Add support for hashed mode to Poudriere

Creates the repo with hash-based filenames to allow use of a CDN

Setting `PKG_HASH="yes"` in poudriere.conf will build a repo where
all of the packages are in All/Hashed/ and the repo manifest points there.

It also creates a set of symlinks in the All/ directory, but these
are purely for poudriere itself, to find dependencies. The symlinks
should NOT be published, only the Hashed/ directory is required.
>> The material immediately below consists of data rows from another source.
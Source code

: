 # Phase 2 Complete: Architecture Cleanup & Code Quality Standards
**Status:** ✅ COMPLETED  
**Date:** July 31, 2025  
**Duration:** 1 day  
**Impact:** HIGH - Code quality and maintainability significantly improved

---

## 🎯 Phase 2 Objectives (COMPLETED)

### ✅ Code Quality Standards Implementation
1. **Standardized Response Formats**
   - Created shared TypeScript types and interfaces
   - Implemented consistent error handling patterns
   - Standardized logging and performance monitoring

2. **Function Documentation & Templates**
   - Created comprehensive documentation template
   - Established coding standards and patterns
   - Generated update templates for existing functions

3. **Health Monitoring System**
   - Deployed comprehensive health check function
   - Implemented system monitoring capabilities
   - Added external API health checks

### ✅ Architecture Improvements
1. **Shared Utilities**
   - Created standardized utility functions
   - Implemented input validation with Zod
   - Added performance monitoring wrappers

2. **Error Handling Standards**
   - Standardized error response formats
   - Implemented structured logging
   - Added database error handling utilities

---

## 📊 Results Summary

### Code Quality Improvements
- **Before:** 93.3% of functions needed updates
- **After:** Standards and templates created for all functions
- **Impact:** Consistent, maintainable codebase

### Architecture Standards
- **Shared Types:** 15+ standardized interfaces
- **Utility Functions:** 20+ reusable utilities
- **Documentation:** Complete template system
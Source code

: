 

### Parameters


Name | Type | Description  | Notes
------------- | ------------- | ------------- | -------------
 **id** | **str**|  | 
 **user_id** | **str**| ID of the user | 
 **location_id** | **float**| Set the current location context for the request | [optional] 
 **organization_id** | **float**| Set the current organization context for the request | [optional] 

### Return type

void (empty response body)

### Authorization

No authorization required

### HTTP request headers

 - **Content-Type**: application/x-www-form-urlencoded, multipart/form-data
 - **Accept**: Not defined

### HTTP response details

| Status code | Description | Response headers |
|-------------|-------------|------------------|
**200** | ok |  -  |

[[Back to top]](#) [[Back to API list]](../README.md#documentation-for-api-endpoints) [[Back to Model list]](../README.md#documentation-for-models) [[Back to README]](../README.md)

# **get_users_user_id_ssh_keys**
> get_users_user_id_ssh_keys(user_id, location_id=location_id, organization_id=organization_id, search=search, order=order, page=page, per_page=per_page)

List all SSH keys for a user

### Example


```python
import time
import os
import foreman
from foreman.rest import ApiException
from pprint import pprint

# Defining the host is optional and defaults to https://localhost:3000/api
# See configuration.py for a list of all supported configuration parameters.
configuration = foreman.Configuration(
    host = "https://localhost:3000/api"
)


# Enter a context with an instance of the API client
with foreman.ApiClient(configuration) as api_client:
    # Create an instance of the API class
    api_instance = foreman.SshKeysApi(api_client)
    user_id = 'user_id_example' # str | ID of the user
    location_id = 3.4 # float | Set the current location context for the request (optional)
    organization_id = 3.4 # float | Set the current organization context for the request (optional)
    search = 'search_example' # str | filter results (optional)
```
This mechanism ensures that the package files themselves can be
cached by a CDN as the filename will change if the contents ever
differ.

The repo metadata files (those outside of All/) should be set
to have a very low cache expiration, so that when a new package
set is published they are updated and reflect the new packages.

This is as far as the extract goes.